9. Support the Girls (dir. Andrew Bujalski)

Like a Dardennes Brothers' movie with more jokes, Support the Girls is an immensely funny and charming comedy which also serves as a great articulation of the idea that you can love your job but the job will never love you. Regina Hall is wonderful as the owner of a Hooter's style restaurant (though they're trying to be more mainstream), fighting to keep everything under control even as things are crumbling around her, while Haley Lu Richardson continues to demonstrate why she's one of the best actors out there with a performance which is bubbly and fun without ever veering into caricature.

8. Burning (dir. Lee Chang-dong)

Probably the film I most regret not seeing in a theatre. In telling the story of a young man (Yoo Ah-in) trying to determine if the woman he is in love with (Jeon Jong-seo) disappeared because of something her new friend (Steven Yeun) might have done to her, Lee creates an atmosphere of doubt and unease that is almost suffocating. The mystery of the film is less "What happened to Hae-mi?" and more "How can we know anything?" Central to that fine balancing act is Yeun's performance as Ben, which leaves the audience wondering if he is just a rich, disinterested dilettante or an out-and-out psychopath until the very end of the film.

7. The Other Side of the Wind (dir. Orson Welles???)

Considering the long, strange, pseudo-mythic journey that Welles' long-unfinished movie went on between being filmed piecemeal in the 1970s to getting released on Netflix this year - one which involved the Iranian Revolution, Welles' death, and a complicated legal situation that left some doubt over who actually owned the movie - it would not have been surprising if it failed to live up to the hype. What movie could live up to such a legend? Turns out that this one could. Like a lot of Welles' work, it's rough and shaggy in all the right ways, with a vitality to it that is electrifying. In its heady mix of fiction, meta-fiction and (possibly unintentional) autobiography, it feels like a brutal refutation of New Hollywood and European arthouse movies of the '60s, and the ultimate expression of their promise. Welles making fun of Antonioni is better than any movie Antonioni actually made.
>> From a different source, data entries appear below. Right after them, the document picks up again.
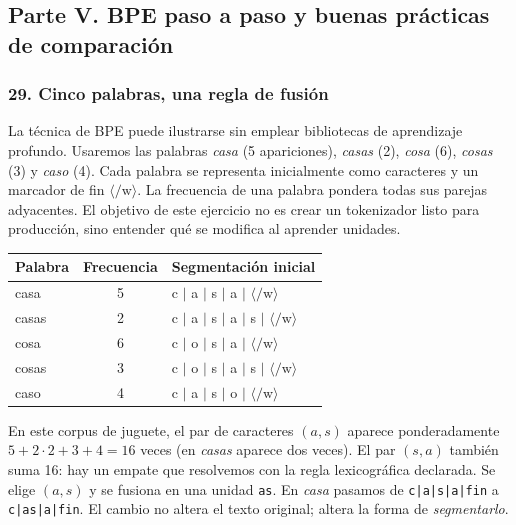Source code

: 

\subsection{Parte V. BPE paso a paso y buenas prácticas de comparación}

\subsubsection*{29. Cinco palabras, una regla de fusión}
La técnica de BPE puede ilustrarse sin emplear bibliotecas de aprendizaje profundo. Usaremos las palabras \emph{casa} (5 apariciones), \emph{casas} (2), \emph{cosa} (6), \emph{cosas} (3) y \emph{caso} (4). Cada palabra se representa inicialmente como caracteres y un marcador de fin $\langle/\mathrm{w}\rangle$. La frecuencia de una palabra pondera todas sus parejas adyacentes. El objetivo de este ejercicio no es crear un tokenizador listo para producción, sino entender qué se modifica al aprender unidades.

\begin{center}
\begin{tabular}{lcl}\toprule
Palabra & Frecuencia & Segmentación inicial\\\midrule
casa &5& c $\mid$ a $\mid$ s $\mid$ a $\mid$ $\langle/\mathrm{w}\rangle$\\
casas &2& c $\mid$ a $\mid$ s $\mid$ a $\mid$ s $\mid$ $\langle/\mathrm{w}\rangle$\\
cosa &6& c $\mid$ o $\mid$ s $\mid$ a $\mid$ $\langle/\mathrm{w}\rangle$\\
cosas &3& c $\mid$ o $\mid$ s $\mid$ a $\mid$ s $\mid$ $\langle/\mathrm{w}\rangle$\\
caso &4& c $\mid$ a $\mid$ s $\mid$ o $\mid$ $\langle/\mathrm{w}\rangle$\\\bottomrule
\end{tabular}
\end{center}
\noindent En este corpus de juguete, el par de caracteres $(a,s)$ aparece ponderadamente $5+2\cdot2+3+4=16$ veces (en \emph{casas} aparece dos veces). El par $(s,a)$ también suma 16: hay un empate que resolvemos con la regla lexicográfica declarada. Se elige $(a,s)$ y se fusiona en una unidad \texttt{as}. En \emph{casa} pasamos de \texttt{c|a|s|a|fin} a \texttt{c|as|a|fin}. El cambio no altera el texto original; altera la forma de \emph{segmentarlo}.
6. Mirai (dir. Mamoru Hosoda)

A thrilling, funny, visually dazzling anime that takes the story of a young boy learning to cope with the arrival of his baby sister and gradually spins it out to become a meditation on how each of us are the result of total accidents and tiny decisions made by thousands of people over many centuries. An exhilarating and transcendentally beautiful experience, which also has a dog that acts like an entitled prince.

5. If Beale Street Could Talk (dir. Barry Jenkins)

The film that initially prompted me to delay publishing this list, since I saw that it was coming to a theatre near me just after the New Year, and I thought that I couldn't in good conscience put together a list of the best films of 2018 without seeing the latest film from the director of my favourite film of 2016. (Also, I hadn't even started writing the list, and I will take any excuse to procrastinate on these things.)

Anyway, Beale Street is superb, even if I prefer Moonlight slightly. As swooningly romantic and brutally honest a movie about black life in America as you are ever likely to see, Jenkins transforms James Baldwin's heady writing into lush, vivid images.

4. Spider-Man: Into the Spider-Verse (dirs. Bob Persichetti, Peter Ramsey, Rodney Rothman)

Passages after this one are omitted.